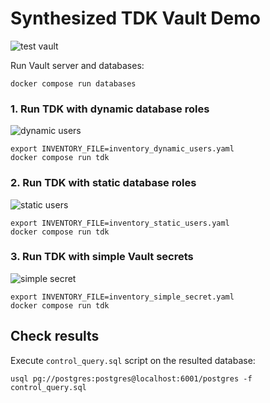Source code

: # Synthesized TDK Vault Demo

![test vault](https://github.com/synthesized-io/tdk-demo/actions/workflows/test_vault.yml/badge.svg)

Run Vault server and databases:
```shell
docker compose run databases
``` 


### 1. Run TDK with dynamic database roles

![dynamic users](dynamic_users.gif)

```shell
export INVENTORY_FILE=inventory_dynamic_users.yaml
docker compose run tdk
```


### 2. Run TDK with static database roles

![static users](static_users.gif)

```shell
export INVENTORY_FILE=inventory_static_users.yaml
docker compose run tdk
```


### 3. Run TDK with simple Vault secrets

![simple secret](simple_secret.gif)

```shell
export INVENTORY_FILE=inventory_simple_secret.yaml
docker compose run tdk
```


## Check results

Execute `control_query.sql` script on the resulted database:
```shell
usql pg://postgres:postgres@localhost:6001/postgres -f control_query.sql
```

Task: Copy each entry above exactly; drop the pictures.

Exercise solution:
Source code

: # Synthesized TDK Vault Demo

![test vault](https://github.com/synthesized-io/tdk-demo/actions/workflows/test_vault.yml/badge.svg)

Run Vault server and databases:
```shell
docker compose run databases
``` 


### 1. Run TDK with dynamic database roles

![dynamic users](dynamic_users.gif)

```shell
export INVENTORY_FILE=inventory_dynamic_users.yaml
docker compose run tdk
```


### 2. Run TDK with static database roles

![static users](static_users.gif)

```shell
export INVENTORY_FILE=inventory_static_users.yaml
docker compose run tdk
```


### 3. Run TDK with simple Vault secrets

![simple secret](simple_secret.gif)

```shell
export INVENTORY_FILE=inventory_simple_secret.yaml
docker compose run tdk
```


## Check results

Execute `control_query.sql` script on the resulted database:
```shell
usql pg://postgres:postgres@localhost:6001/postgres -f control_query.sql
```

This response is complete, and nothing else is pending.